1.3 What is that supposed to mean?
The class 'Dog' has a Cyclomatic Complexity of 3 (Highest = 17)
The complexity is the number of decision points in a method plus one for the method entry. The decision points are 'if', 'while', 'for', and 'case labels'. Generally, 1-4 is low complexity, 5-7 indicates moderate complexity, 8-10 is high complexity, and 11+ is very high complexity.
Having that said, I'll just quote some parts of Aggregate Cyclomatic complexity is meaningless:
[...] This metric only has meaning in the context of a single method. Mentioning that a class has a Cyclomatic complexity of X is essentially useless.
Because Cyclomatic complexity measures
pathing in a method, every method has
at least a Cyclomatic complexity of 1,
right? So, the following getter method
has a CCN value of 1:
public Account getAccount(){
return this.account;
}
It’s clear from this boogie method
that account is a property of this
class. Now imagine that this class has 15 properties and follows the typical getter/setter paradigm for each property and those are the only methods available. That means the class has 30 simple methods, each with a Cyclomatic complexity value of 1. The aggregate value of the class is then 30.
Does this value have any meaning, man?
Of course, watching it over time may
yield something interesting; however,
on its own, as an aggregate value, it
is essentially meaningless. 30 for the
class means nothing, 30 for a method
means something though.
The next time you find yourself
reading a copasetic aggregate
Cyclomatic complexity value for a
class, make sure you understand how
many methods the class contains. If
the aggregate Cyclomatic complexity
value of a class is 200– it shouldn’t
raise any red flags until you know the
count of methods. What’s more, if you
find that the method count is low yet
the Cyclomatic complexity value is
high, you will almost always find the
complexity localized to a method.
Right on!
So to me, this PMD rule should be taken with care (and is actually not very valuable).
1.4 What about this one? I would love to change this, but nothing crosses my mind at the moment regarding the change:
Assigning an Object to null is a code smell. Consider refactoring.
Not sure what you don't get about this one.
2.1 Is it really that bad to write to a static field, at some point later than its declaration? [...]

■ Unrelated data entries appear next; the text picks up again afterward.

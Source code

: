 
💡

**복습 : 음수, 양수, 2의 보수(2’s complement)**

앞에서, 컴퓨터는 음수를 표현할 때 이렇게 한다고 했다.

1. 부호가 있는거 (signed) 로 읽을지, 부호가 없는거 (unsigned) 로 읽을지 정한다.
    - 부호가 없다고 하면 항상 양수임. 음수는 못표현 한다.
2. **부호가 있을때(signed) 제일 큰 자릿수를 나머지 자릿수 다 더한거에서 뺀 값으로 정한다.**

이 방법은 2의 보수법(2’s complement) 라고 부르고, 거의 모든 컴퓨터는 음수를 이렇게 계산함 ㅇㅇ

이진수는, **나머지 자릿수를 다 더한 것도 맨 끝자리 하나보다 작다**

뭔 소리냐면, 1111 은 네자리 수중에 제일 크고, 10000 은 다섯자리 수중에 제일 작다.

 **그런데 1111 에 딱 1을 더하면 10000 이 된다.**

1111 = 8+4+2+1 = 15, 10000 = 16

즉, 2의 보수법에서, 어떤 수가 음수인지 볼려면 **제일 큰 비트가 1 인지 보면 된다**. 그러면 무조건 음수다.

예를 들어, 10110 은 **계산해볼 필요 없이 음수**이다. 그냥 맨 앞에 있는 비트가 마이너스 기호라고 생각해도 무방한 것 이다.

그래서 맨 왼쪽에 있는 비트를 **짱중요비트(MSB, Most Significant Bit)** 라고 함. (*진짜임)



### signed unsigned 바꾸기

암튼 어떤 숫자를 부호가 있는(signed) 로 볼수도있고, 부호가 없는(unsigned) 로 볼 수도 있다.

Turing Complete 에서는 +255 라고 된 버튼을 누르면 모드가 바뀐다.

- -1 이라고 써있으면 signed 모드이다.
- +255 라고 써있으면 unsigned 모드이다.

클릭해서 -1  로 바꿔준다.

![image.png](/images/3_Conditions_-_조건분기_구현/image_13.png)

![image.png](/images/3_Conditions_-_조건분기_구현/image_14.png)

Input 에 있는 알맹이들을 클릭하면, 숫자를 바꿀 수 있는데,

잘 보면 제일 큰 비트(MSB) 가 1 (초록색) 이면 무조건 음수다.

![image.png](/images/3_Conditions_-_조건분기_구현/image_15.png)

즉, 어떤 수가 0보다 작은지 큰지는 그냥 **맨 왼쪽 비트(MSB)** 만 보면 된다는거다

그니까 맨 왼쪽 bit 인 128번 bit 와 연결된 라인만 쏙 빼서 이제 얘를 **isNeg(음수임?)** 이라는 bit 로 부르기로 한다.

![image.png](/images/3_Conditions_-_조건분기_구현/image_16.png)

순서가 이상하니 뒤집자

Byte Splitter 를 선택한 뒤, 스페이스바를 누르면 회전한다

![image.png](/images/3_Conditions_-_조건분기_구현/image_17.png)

My guess is that you get a warning because the method contains an unsynchronized lazy initialization of a non-volatile static field. And because the compiler or processor may reorder instructions, threads are not guaranteed to see a completely initialized object, if the method can be called by multiple threads. You can make the field volatile to correct the problem.
2.2 [...] Immediate dereference of the result of readLine()
If there are no more lines of text to read, readLine() will return null and dereferencing that will generate a null pointer exception. So you need indeed to check if the result is null.
Here some idea / answer
1.4 What is the reason to assign null to a object? If you reuse the same variable, there's not reason to set it to null before.
2.1 The reason about this warning, is to be sure that all your instance of the class Main have the same static fields. In your Main class, you could have
static Calendar appCalendar = Calendar.getInstance() ;
about your 2.2 you're right, with the null check, you are sure that you'll not have any NullPointerException. We never know when your BufferedReader can block/trash, this doesn't happen often (in my experience) but we never know when a hard drive crash.